Bestowing on the arts their importance is, of necessity, a community
effort, and in 1966 the elected representatives of our statewide
community established the Idaho Commission on the Arts
to
stimulate and encourage throughout the state the study and presentation
of the arts, and public interest and participation therein...and
to encourage and assist freedom of artistic expression essential
to the well-being of the arts. Commissioners, each appointed
with regional considerations by the governor, began setting overall
policies. The first state appropriation was made the following
year, and three years later the Commission received its first
grant in support of arts programs from the National Endowment
for the Arts.

In 1970, the Commission held the first Governor's Conference on the Arts and initiated
the first Governor's Awards in the Arts, among the earliest such initiatives in
the nation. Over the next ten years, the Commission moved to the Alexander House
on State Street in Boise, began an
Artists in the Schools program, hired
a full-time staff, and began work on a long-range plan developing goals, objectives,
and strategies. In the 1980s, the first grants to individual artists were awarded.

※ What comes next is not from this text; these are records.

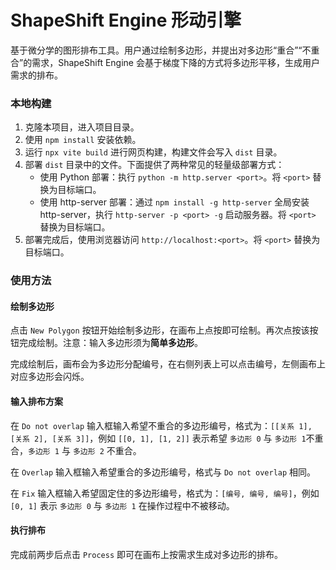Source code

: # ShapeShift Engine 形动引擎
基于微分学的图形排布工具。用户通过绘制多边形，并提出对多边形“重合”“不重合”的需求，ShapeShift Engine 会基于梯度下降的方式将多边形平移，生成用户需求的排布。

### 本地构建
1. 克隆本项目，进入项目目录。
2. 使用 `npm install` 安装依赖。
3. 运行 `npx vite build` 进行网页构建，构建文件会写入 `dist` 目录。
4. 部署 `dist` 目录中的文件。下面提供了两种常见的轻量级部署方式：
   - 使用 Python 部署：执行 `python -m http.server <port>`。将 `<port>` 替换为目标端口。
   - 使用 http-server 部署：通过 `npm install -g http-server` 全局安装 http-server，执行 `http-server -p <port> -g` 启动服务器。将 `<port>` 替换为目标端口。
5. 部署完成后，使用浏览器访问 `http://localhost:<port>`。将 `<port>` 替换为目标端口。

### 使用方法
#### 绘制多边形
点击 `New Polygon` 按钮开始绘制多边形，在画布上点按即可绘制。再次点按该按钮完成绘制。注意：输入多边形须为**简单多边形**。

完成绘制后，画布会为多边形分配编号，在右侧列表上可以点击编号，左侧画布上对应多边形会闪烁。

#### 输入排布方案
在 `Do not overlap` 输入框输入希望不重合的多边形编号，格式为：`[[关系 1], [关系 2], [关系 3]]`，例如 `[[0, 1], [1, 2]]` 表示希望 `多边形 0` 与 `多边形 1`不重合，`多边形 1` 与 `多边形 2` 不重合。

在 `Overlap` 输入框输入希望重合的多边形编号，格式与 `Do not overlap` 相同。

在 `Fix` 输入框输入希望固定住的多边形编号，格式为：`[编号, 编号, 编号]`，例如 `[0, 1]` 表示 `多边形 0` 与 `多边形 1` 在操作过程中不被移动。

#### 执行排布
完成前两步后点击 `Process` 即可在画布上按需求生成对多边形的排布。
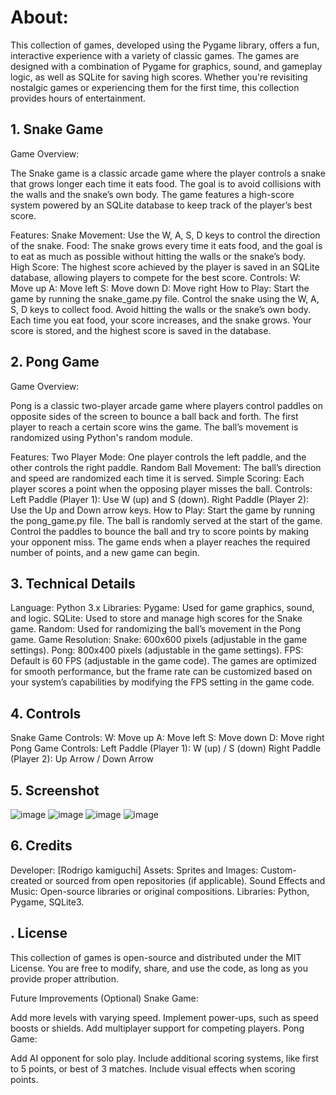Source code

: # About:

This collection of games, developed using the Pygame library, offers a fun, interactive experience with a variety of classic games. The games are designed with a combination of Pygame for graphics, sound, and gameplay logic, as well as SQLite for saving high scores. Whether you're revisiting nostalgic games or experiencing them for the first time, this collection provides hours of entertainment.

## 1. Snake Game
Game Overview:

The Snake game is a classic arcade game where the player controls a snake that grows longer each time it eats food. The goal is to avoid collisions with the walls and the snake’s own body. The game features a high-score system powered by an SQLite database to keep track of the player’s best score.

Features:
Snake Movement: Use the W, A, S, D keys to control the direction of the snake.
Food: The snake grows every time it eats food, and the goal is to eat as much as possible without hitting the walls or the snake’s body.
High Score: The highest score achieved by the player is saved in an SQLite database, allowing players to compete for the best score.
Controls:
W: Move up
A: Move left
S: Move down
D: Move right
How to Play:
Start the game by running the snake_game.py file.
Control the snake using the W, A, S, D keys to collect food.
Avoid hitting the walls or the snake’s own body.
Each time you eat food, your score increases, and the snake grows.
Your score is stored, and the highest score is saved in the database.
## 2. Pong Game
Game Overview:

Pong is a classic two-player arcade game where players control paddles on opposite sides of the screen to bounce a ball back and forth. The first player to reach a certain score wins the game. The ball’s movement is randomized using Python's random module.

Features:
Two Player Mode: One player controls the left paddle, and the other controls the right paddle.
Random Ball Movement: The ball’s direction and speed are randomized each time it is served.
Simple Scoring: Each player scores a point when the opposing player misses the ball.
Controls:
Left Paddle (Player 1): Use W (up) and S (down).
Right Paddle (Player 2): Use the Up and Down arrow keys.
How to Play:
Start the game by running the pong_game.py file.
The ball is randomly served at the start of the game.
Control the paddles to bounce the ball and try to score points by making your opponent miss.
The game ends when a player reaches the required number of points, and a new game can begin.
## 3. Technical Details
Language: Python 3.x
Libraries:
Pygame: Used for game graphics, sound, and logic.
SQLite: Used to store and manage high scores for the Snake game.
Random: Used for randomizing the ball’s movement in the Pong game.
Game Resolution:
Snake: 600x600 pixels (adjustable in the game settings).
Pong: 800x400 pixels (adjustable in the game settings).
FPS: Default is 60 FPS (adjustable in the game code).
The games are optimized for smooth performance, but the frame rate can be customized based on your system’s capabilities by modifying the FPS setting in the game code.

## 4. Controls
Snake Game Controls:
W: Move up
A: Move left
S: Move down
D: Move right
Pong Game Controls:
Left Paddle (Player 1): W (up) / S (down)
Right Paddle (Player 2): Up Arrow / Down Arrow
## 5. Screenshot
![image](https://github.com/user-attachments/assets/bd72bb07-2c43-4a46-a813-c7f3f81769ce)
![image](https://github.com/user-attachments/assets/9bccea2a-9887-4abf-9d71-a806aef81a93)
![image](https://github.com/user-attachments/assets/b4eb073c-c6a9-4208-834c-7490fe2f6edd)
![image](https://github.com/user-attachments/assets/04419765-c9bb-495e-b41a-9cccd1ebb464)





## 6. Credits
Developer: [Rodrigo kamiguchi]
Assets:
Sprites and Images: Custom-created or sourced from open repositories (if applicable).
Sound Effects and Music: Open-source libraries or original compositions.
Libraries: Python, Pygame, SQLite3.

## . License
This collection of games is open-source and distributed under the MIT License. You are free to modify, share, and use the code, as long as you provide proper attribution.

Future Improvements (Optional)
Snake Game:

Add more levels with varying speed.
Implement power-ups, such as speed boosts or shields.
Add multiplayer support for competing players.
Pong Game:

Add AI opponent for solo play.
Include additional scoring systems, like first to 5 points, or best of 3 matches.
Include visual effects when scoring points.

By the mid-1980s, the legislature was making General Fund appropriations for Commission
programs, and a second long-range plan was underway. The 1990s marked noteworthy
funding for arts organizations, underserved communities, and youth at risk. After
twenty-three years at the Alexander House, in fall 2000 the Commission moved to
renovated quarters at the Warden's House in the Old Penitentiary Historic District.
Moreover, in 2003, after being under the Secretary of State for thirty-seven years,
the agency was moved under the Office of the Governor. In 2001 and again in 2003
the Commission sponsored a conference, “Arts Matter!” that brought
together artists, arts administrators, educators, civic leaders, elected officials,
and board members from across the state. In 2005, it amplified that success by
hosting the National Association of State Arts Agencies annual meeting that brought
385 arts administrators to Boise. Dana Gioia, the chair of the NEA, poet Robert
Haas, and Senator Larry Craig, were among the distinguished speakers at that event.
In the next decade, the Commission looks forward to the implementation of a public
art initiative that will support public art within the state, partnerships with
other agencies and arts organizations, creation of a new long-range plan, and
continued work on ways to sustain and expand understanding and participation in
the arts by all Idahoans.
Arts administration is no less a community effort than is support of the arts.
At the Commission a professional staff provides resources, information, and technical
assistance to artists and to arts and cultural organizations in every corner of
our state. In addition, the Commission administers grants, fellowships, and residencies
for Idaho artists, schools, traditional artists, and arts organizations; mails
a statewide arts newsletter; and maintains an informative Web site. The staff
furnishes the commissioners with information about arts issues and grant applications,
and they implement Commission policies; the commissioners, in turn, approve panel
recommendations concerning all grants and awards.